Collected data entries
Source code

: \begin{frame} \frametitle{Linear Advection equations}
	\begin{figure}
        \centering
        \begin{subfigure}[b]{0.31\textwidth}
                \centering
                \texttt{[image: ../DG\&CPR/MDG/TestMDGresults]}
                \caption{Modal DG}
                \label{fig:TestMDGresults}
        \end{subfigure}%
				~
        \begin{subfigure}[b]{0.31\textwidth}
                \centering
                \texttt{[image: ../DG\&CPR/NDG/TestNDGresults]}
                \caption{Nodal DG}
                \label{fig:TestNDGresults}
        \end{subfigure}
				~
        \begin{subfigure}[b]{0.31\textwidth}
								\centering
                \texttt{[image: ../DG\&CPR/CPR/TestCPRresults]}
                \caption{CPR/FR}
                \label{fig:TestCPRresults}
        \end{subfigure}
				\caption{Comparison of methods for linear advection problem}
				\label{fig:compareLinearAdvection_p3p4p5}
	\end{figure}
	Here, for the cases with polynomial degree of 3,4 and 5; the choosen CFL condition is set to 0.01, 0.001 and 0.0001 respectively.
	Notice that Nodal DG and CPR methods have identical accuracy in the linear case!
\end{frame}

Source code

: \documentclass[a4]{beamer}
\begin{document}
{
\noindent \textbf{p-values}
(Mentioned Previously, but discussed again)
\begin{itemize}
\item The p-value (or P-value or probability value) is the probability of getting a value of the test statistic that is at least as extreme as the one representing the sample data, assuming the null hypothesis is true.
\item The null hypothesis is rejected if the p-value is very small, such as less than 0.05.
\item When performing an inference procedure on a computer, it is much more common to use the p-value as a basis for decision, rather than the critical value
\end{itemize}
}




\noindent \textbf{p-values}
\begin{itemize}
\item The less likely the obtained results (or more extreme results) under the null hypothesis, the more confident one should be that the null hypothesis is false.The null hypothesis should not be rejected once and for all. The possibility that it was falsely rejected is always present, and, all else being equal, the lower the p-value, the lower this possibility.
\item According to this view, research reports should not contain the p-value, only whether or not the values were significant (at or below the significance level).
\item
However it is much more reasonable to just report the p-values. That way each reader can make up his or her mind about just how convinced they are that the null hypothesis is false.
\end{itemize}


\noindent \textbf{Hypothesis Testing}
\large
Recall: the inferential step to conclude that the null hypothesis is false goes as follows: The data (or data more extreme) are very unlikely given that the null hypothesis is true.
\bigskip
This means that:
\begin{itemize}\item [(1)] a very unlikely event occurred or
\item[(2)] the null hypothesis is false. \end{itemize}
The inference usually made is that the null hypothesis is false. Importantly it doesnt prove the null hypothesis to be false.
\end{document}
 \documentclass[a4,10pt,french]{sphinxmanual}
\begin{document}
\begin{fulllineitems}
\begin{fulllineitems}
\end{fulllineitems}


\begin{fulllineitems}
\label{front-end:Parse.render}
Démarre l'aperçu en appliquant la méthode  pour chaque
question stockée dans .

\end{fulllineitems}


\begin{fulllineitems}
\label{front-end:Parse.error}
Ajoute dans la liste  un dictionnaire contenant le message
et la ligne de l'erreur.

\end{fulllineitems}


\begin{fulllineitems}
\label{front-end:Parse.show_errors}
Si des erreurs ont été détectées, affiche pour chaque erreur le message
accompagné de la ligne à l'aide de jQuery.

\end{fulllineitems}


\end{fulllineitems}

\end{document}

EXERCISE. What is needed is a faithful transcription of every entry.

THE ANSWER.
Source code

: \begin{frame} \frametitle{Linear Advection equations}
	\begin{figure}
        \centering
        \begin{subfigure}[b]{0.31\textwidth}
                \centering
                \texttt{[image: ../DG\&CPR/MDG/TestMDGresults]}
                \caption{Modal DG}
                \label{fig:TestMDGresults}
        \end{subfigure}%
				~
        \begin{subfigure}[b]{0.31\textwidth}
                \centering
                \texttt{[image: ../DG\&CPR/NDG/TestNDGresults]}
                \caption{Nodal DG}
                \label{fig:TestNDGresults}
        \end{subfigure}
				~
        \begin{subfigure}[b]{0.31\textwidth}
								\centering
                \texttt{[image: ../DG\&CPR/CPR/TestCPRresults]}
                \caption{CPR/FR}
                \label{fig:TestCPRresults}
        \end{subfigure}
				\caption{Comparison of methods for linear advection problem}
				\label{fig:compareLinearAdvection_p3p4p5}
	\end{figure}
	Here, for the cases with polynomial degree of 3,4 and 5; the choosen CFL condition is set to 0.01, 0.001 and 0.0001 respectively.
	Notice that Nodal DG and CPR methods have identical accuracy in the linear case!
\end{frame}

Source code

: \documentclass[a4]{beamer}
\begin{document}
{
\noindent \textbf{p-values}
(Mentioned Previously, but discussed again)
\begin{itemize}
\item The p-value (or P-value or probability value) is the probability of getting a value of the test statistic that is at least as extreme as the one representing the sample data, assuming the null hypothesis is true.
\item The null hypothesis is rejected if the p-value is very small, such as less than 0.05.
\item When performing an inference procedure on a computer, it is much more common to use the p-value as a basis for decision, rather than the critical value
\end{itemize}
}




\noindent \textbf{p-values}
\begin{itemize}
\item The less likely the obtained results (or more extreme results) under the null hypothesis, the more confident one should be that the null hypothesis is false.The null hypothesis should not be rejected once and for all. The possibility that it was falsely rejected is always present, and, all else being equal, the lower the p-value, the lower this possibility.
\item According to this view, research reports should not contain the p-value, only whether or not the values were significant (at or below the significance level).
\item
However it is much more reasonable to just report the p-values. That way each reader can make up his or her mind about just how convinced they are that the null hypothesis is false.
\end{itemize}


\noindent \textbf{Hypothesis Testing}
\large
Recall: the inferential step to conclude that the null hypothesis is false goes as follows: The data (or data more extreme) are very unlikely given that the null hypothesis is true.
\bigskip
This means that:
\begin{itemize}\item [(1)] a very unlikely event occurred or
\item[(2)] the null hypothesis is false. \end{itemize}
The inference usually made is that the null hypothesis is false. Importantly it doesnt prove the null hypothesis to be false.
\end{document}
 \documentclass[a4,10pt,french]{sphinxmanual}
\begin{document}
\begin{fulllineitems}
\begin{fulllineitems}
\end{fulllineitems}


\begin{fulllineitems}
\label{front-end:Parse.render}
Démarre l'aperçu en appliquant la méthode  pour chaque
question stockée dans .

\end{fulllineitems}


\begin{fulllineitems}
\label{front-end:Parse.error}
Ajoute dans la liste  un dictionnaire contenant le message
et la ligne de l'erreur.

\end{fulllineitems}


\begin{fulllineitems}
\label{front-end:Parse.show_errors}
Si des erreurs ont été détectées, affiche pour chaque erreur le message
accompagné de la ligne à l'aide de jQuery.

\end{fulllineitems}


\end{fulllineitems}

\end{document}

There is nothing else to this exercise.